Lorsque tu as la gorge serrée, les mots ne passent pas. Alors, c’est par les yeux qu’ils sortent en larmes. C’est comme ça la tristesse, forte et intense, impossible de l’anticiper. Inutile de la camoufler ou de l’expliquer. C’est le corps qui parle, il prend les commandes, ni le cerveau ni le cœur ne lui résistent. La tristesse, c’est dans les regards que tu la débusques. Parce que les mots se réfugient dans ta vision du monde. Ils trouvent asile dans ton regard.
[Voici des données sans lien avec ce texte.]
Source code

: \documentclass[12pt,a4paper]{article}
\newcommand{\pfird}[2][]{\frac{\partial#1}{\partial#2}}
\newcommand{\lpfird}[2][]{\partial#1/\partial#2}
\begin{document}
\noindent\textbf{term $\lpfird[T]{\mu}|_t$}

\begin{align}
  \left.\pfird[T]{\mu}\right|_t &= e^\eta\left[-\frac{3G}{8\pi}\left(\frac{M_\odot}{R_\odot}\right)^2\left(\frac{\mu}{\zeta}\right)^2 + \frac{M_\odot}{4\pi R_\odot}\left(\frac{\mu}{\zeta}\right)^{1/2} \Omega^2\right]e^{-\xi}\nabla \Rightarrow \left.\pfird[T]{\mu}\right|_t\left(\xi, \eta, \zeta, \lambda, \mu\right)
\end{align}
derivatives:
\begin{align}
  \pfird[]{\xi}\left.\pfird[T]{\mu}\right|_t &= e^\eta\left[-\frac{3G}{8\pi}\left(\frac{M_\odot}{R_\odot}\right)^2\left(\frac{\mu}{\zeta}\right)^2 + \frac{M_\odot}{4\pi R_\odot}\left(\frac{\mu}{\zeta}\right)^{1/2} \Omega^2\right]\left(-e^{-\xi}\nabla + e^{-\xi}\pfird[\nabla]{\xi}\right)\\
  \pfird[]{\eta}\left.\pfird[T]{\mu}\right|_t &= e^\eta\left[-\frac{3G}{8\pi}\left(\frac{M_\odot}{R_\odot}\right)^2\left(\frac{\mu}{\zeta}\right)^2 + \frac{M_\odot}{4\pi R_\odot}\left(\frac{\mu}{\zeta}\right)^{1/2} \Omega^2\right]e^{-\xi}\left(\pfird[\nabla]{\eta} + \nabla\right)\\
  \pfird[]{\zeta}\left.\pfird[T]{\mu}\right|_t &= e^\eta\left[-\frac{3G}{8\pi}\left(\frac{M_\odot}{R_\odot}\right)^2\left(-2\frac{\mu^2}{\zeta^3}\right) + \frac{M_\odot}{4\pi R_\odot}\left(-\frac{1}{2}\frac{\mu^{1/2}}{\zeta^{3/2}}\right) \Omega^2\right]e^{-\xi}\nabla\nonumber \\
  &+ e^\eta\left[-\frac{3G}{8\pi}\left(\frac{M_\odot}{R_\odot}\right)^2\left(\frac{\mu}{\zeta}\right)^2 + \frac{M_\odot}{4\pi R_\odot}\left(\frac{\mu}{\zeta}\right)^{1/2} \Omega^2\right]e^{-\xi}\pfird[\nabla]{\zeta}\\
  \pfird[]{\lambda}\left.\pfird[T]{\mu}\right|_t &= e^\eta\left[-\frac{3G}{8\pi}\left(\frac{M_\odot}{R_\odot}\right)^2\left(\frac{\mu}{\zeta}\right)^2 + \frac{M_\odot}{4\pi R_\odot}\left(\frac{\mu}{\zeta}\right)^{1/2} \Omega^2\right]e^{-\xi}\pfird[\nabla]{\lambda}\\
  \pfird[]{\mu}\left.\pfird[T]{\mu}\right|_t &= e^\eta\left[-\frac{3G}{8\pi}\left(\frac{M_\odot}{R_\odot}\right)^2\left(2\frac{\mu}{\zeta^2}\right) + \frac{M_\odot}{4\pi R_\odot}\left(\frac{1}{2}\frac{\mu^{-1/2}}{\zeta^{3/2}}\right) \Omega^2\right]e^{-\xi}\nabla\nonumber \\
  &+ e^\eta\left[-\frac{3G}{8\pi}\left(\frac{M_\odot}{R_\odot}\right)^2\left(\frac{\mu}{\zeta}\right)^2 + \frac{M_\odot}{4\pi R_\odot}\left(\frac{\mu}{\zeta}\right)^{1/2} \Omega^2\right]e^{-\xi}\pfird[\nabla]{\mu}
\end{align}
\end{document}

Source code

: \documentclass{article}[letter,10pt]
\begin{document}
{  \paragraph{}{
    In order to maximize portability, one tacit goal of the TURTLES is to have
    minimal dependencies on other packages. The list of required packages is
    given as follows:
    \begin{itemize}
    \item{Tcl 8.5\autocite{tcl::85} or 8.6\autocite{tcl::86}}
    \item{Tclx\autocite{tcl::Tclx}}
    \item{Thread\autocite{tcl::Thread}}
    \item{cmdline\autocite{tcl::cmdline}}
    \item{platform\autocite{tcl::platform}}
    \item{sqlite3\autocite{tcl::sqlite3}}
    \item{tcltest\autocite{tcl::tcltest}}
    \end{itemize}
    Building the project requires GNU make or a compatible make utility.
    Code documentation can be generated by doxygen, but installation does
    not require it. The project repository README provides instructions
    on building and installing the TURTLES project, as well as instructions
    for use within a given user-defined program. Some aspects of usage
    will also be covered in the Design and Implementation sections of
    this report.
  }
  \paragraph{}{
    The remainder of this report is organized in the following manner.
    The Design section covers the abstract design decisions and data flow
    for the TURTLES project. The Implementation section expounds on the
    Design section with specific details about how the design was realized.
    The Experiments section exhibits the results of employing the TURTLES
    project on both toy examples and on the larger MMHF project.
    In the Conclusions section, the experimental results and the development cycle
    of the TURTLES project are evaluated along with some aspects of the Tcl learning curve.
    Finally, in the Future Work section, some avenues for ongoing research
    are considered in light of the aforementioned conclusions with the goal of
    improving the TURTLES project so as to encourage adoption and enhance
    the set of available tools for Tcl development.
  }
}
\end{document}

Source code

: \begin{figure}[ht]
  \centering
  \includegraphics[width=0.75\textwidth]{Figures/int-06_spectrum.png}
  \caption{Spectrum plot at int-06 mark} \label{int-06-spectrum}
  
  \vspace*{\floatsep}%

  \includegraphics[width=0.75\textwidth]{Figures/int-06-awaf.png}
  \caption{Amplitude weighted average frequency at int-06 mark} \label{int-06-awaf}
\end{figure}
Celui avec lequel tu décryptes ton univers proche ou la galaxie toute entière. Et pour te sortir de cet enclos, tu cherches les mots pour, malgré tout, comprendre tes sentiments. Comment résister à la tentation de révolte, à la sensation d’oppression, aux lames de l’indifférence, à la souffrance inouïe des proches, à la sécheresse des commentaires, aux forces du ressentiment. Il y a un mot en arabe pour expliquer cet état : la HOGRA. C’est un sentiment diffus entre l’injustice et l’oppression.
Un mot prononcé, notamment par les jeunes, dans les pays arabes. Un SOS universel, un constat, un cri, un refuge. C’est ce mot qui m’est venu à l’esprit lorsque j’ai appris la relaxe dans le procès de Zyed et Bouna. C’est terrible cette déshumanisation des habitants des quartiers, ce chaos imperceptible par nos politiques, cette injustice acceptée, ce séparatisme mortifère et ces commentaires abjects de la part de quelques élus souffleurs sur les braises pour faire bouillir leur marmite de haine. La hogra, c’est aussi un sentiment de trahison qui prend sa source dans les mensonges et les renoncements des politiques. À leur surdité face aux cris stridents de la douleur et de la demande de justice. Ce 18 mai, la république a fait l’école buissonnière et j’ai un goût amer dans la bouche.